Follow-up Care and Survivorship
After treatment for childhood cancer, the patient will be followed closely to monitor for the cancer coming back, to help them heal from ongoing side effects, and to help them to transition to survivorship. Initially they will be seen often and have ongoing tests to monitor their health. As time goes on, these visits and testing will become less frequent. The oncology team will discuss each patient’s individual follow up plan with them.
The treatment used can lead to late effects, meaning side effects that happen after treatment is complete. These can include changes to heart and lung function, slowed growth, bone damage, changes in sexual development, learning difficulties and second cancers. If there are any new health issues it is important that a provider is contacted to work up these new issues.
What can you do to live a healthy life after treatment? There is no supplement or specific food you can eat to assure good health, but there are things you can do to live healthier, prevent other diseases, detect cancers early and work with the social and emotional issues, including insurance, employment, relationships, sexual functioning, and fertility, that a prior cancer diagnosis sometimes brings with it. Your oncology team is there to support you and can help you find support resources.

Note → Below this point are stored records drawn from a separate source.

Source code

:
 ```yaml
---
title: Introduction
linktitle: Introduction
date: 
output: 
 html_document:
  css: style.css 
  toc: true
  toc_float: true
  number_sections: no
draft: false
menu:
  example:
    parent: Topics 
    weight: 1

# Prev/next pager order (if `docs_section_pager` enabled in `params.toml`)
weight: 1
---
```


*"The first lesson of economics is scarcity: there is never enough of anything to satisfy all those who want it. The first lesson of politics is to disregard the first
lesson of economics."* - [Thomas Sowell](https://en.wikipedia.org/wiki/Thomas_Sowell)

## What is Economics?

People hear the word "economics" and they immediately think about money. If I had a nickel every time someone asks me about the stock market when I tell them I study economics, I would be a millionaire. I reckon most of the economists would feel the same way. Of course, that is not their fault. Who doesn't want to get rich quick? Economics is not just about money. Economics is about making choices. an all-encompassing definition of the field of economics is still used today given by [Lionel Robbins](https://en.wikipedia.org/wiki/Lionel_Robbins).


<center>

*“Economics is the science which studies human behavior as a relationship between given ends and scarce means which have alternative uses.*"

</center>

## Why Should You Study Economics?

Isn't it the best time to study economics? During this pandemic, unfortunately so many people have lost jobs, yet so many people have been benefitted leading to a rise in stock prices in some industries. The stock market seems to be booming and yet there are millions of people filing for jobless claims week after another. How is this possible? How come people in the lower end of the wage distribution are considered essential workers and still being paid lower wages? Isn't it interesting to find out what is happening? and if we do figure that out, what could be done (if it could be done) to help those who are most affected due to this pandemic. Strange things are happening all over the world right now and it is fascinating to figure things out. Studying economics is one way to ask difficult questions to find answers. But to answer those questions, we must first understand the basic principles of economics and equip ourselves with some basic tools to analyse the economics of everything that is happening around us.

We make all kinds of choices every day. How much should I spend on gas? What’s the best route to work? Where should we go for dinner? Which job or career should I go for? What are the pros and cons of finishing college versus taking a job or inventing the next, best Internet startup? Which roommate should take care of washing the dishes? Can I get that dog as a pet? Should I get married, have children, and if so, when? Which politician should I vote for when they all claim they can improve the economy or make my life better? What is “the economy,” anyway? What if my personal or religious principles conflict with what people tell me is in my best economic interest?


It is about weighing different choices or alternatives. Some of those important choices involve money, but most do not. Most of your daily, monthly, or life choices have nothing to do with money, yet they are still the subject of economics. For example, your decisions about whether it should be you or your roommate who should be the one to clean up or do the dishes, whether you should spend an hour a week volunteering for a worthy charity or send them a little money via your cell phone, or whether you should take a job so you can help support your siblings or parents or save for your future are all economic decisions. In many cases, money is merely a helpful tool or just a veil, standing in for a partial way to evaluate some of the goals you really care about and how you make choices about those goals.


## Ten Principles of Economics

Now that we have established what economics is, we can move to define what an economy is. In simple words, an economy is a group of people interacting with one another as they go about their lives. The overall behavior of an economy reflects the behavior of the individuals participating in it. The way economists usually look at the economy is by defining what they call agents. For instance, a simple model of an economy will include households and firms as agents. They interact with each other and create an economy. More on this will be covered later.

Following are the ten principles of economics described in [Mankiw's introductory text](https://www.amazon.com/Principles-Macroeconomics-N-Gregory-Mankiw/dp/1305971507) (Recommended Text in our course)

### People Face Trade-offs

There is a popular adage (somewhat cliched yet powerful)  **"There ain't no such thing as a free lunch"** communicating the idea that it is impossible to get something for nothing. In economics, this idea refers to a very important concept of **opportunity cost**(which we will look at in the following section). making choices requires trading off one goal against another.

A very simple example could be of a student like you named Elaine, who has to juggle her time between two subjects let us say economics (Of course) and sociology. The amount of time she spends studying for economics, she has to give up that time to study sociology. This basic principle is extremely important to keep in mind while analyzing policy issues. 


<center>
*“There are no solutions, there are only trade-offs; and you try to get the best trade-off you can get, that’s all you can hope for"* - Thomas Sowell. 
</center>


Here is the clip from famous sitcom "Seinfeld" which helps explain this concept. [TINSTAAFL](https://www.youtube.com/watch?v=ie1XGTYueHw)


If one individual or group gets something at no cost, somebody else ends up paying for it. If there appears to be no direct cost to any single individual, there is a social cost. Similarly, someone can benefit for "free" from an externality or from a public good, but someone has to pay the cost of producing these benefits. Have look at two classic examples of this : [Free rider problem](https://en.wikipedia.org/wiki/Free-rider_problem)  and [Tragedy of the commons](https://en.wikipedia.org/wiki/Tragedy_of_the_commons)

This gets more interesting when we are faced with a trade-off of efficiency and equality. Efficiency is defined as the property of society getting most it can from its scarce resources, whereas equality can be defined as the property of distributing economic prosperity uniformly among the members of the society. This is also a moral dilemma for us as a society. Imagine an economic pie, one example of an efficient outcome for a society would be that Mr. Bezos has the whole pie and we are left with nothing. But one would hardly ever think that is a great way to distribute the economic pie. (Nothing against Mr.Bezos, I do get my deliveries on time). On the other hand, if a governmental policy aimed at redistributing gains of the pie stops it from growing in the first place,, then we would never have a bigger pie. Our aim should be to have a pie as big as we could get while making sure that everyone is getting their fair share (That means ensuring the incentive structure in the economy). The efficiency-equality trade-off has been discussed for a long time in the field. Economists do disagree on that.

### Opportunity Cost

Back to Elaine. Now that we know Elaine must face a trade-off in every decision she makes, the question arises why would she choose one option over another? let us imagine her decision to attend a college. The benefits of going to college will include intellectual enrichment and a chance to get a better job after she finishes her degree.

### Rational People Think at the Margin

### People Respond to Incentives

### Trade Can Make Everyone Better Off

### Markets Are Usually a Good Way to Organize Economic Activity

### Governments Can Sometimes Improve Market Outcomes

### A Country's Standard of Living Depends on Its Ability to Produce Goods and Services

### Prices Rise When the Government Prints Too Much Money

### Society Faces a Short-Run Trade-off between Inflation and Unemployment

It is important to have a plan for who will provide follow up care (an oncologist, survivorship doctor or primary care doctor). Talk with the team about developing a survivorship care plan or develop one using the Smart ALACC tool. Your child may benefit from being seen in a survivorship clinic. At a survivorship clinic a provider can review your child's history and provide recommendations. You can contact cancer centers in your area to see if they have a survivor's clinic or search for a clinic on OncoLink's survivorship clinic list.